Aris Bremer uit Oosterend, destijds den peuter van drie, kan zich de Brits-Indiërs zelf niet herinneren, maar staat er wel mee op de foto : “Mijn vader was naast veel andere bezigheden ook fotograaf. Hij had een donkere kamer, een hokje in de schilderswinkel, voor de fotografie. In de oorlog hadden alle mensen een Ausweis nodig. Daar moest een pasfoto op en die lieten ze maken bij mijn vader. Ik was net geboren. Als vader een rolletje vol moest schieten, nam hij mij op de foto. Niemand heeft zoveel babyfoto's als ik. Later in de oorlog fotografeerde hij ook Brits-Indiërs, die op Texel gelegerd lagen. Ze waren krijgshaftig, maar ook ijdel en trots. Ze wilden graag op de foto. Soms hielden ze daarbij hun pols met een stuk of vier horloges omhoog.”

Bremer is één van de Texelaars die zijn opwachting maakt in “Andere Tijden”. Hij staat hij onder meer stil bij een foto waarbij hij op schoot zit bij een Brits-Indiër. “Ik zit erbij als een heel tevreden jongetje.” Andere Texelaars die worden geïnterviewd zijn Bertha Boogaard en Ilse Dros, die vertellen over hun kinderherinneringen. De onderlinge banden waren blijkbaar goed, veel Texelse kinderen, zelfs schoolklassen, staan met Brits-Indiërs op de foto.
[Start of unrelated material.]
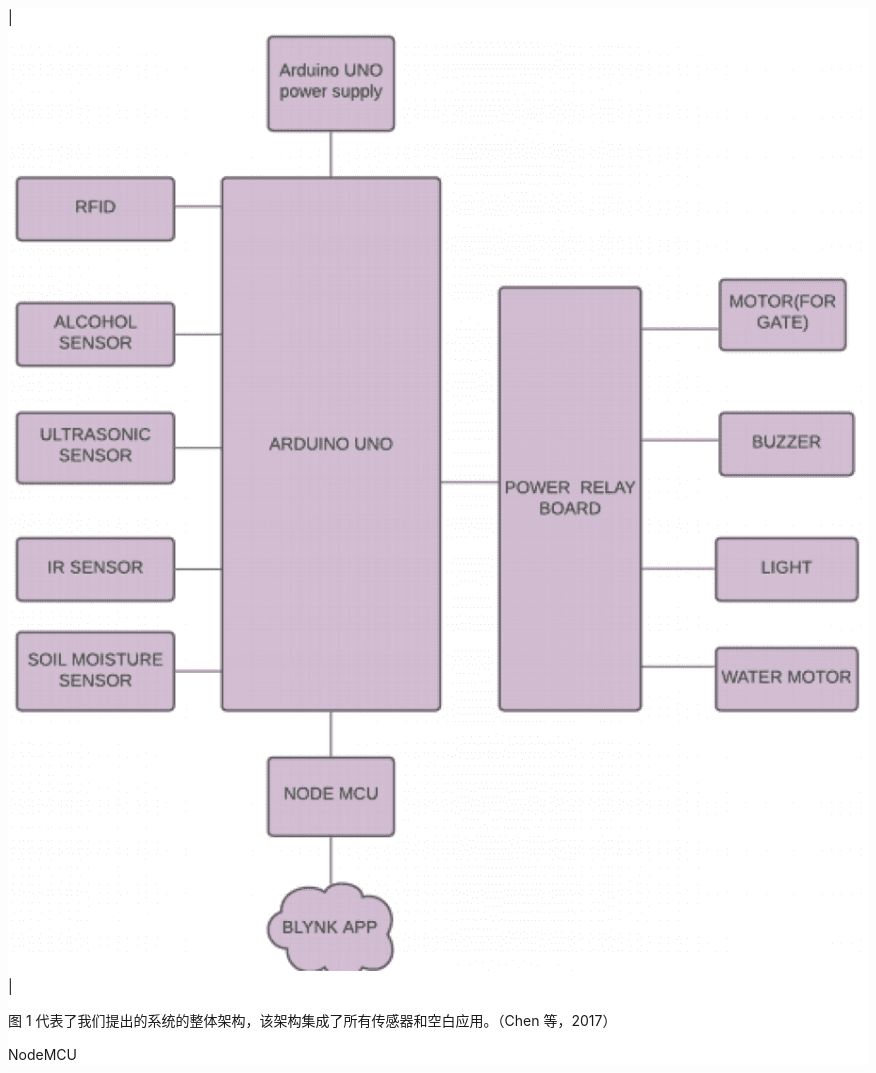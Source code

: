 | ![Figure978-1-7998-8367-8.ch015.f01](img/ch015.f01.png) |

图 1 代表了我们提出的系统的整体架构，该架构集成了所有传感器和空白应用。（Chen 等，2017）

NodeMCU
Marcel Goedhart, programmamaker/regisseur van de NTR, sprak voor achtergrondinformatie en foto’s met Jan Nieuwenhuis en Bram van Dijk van Luchtvaart- en oorlogsmuseum ’40-’45 en met Gelein Jansen.

“Andere Tijden” wordt uitgezonden op 10 maart op NPO2, aanvang 22.20 uur.


Met dank aan de makers van "Andere Tijden", Jan Nieuwenhuis van Luchtvaart- en Oorlogmuseum Texel '40-'45 en Gelein Jansen.

Bronnen: foto's Aris Bremer, Gerhard Böttger, Historische Vereniging, LOMT, Boek 'For Free India - Indian Soldiers in Germany and Italy during the Second World War' (Auteur Martin Bamber en edited by Aad Neeven) en het archief van de Texelse Courant.


Gerard Timmerman

Brits-Indiër met achter: Marrie Bremer (l), Bertha Dros (r), mid (r) Fijtje Drijver en voor Afie v/d Vis.
Aris Bremer als driejarig jochie op schoot bij een Brits-Indiër, gefotografeerd door zijn vader.
Crematie op 29 mei 1943 van de Brits-Indiër Nattu Ram, die op een landmijn was gestapt.
Aankomst van Brits-Indische soldaten op de haven van Oudeschild op 21 mei 1943.
Aris Bremer nu, met presentatrice Astrid Sy van "Andere Tijden" bij foto's.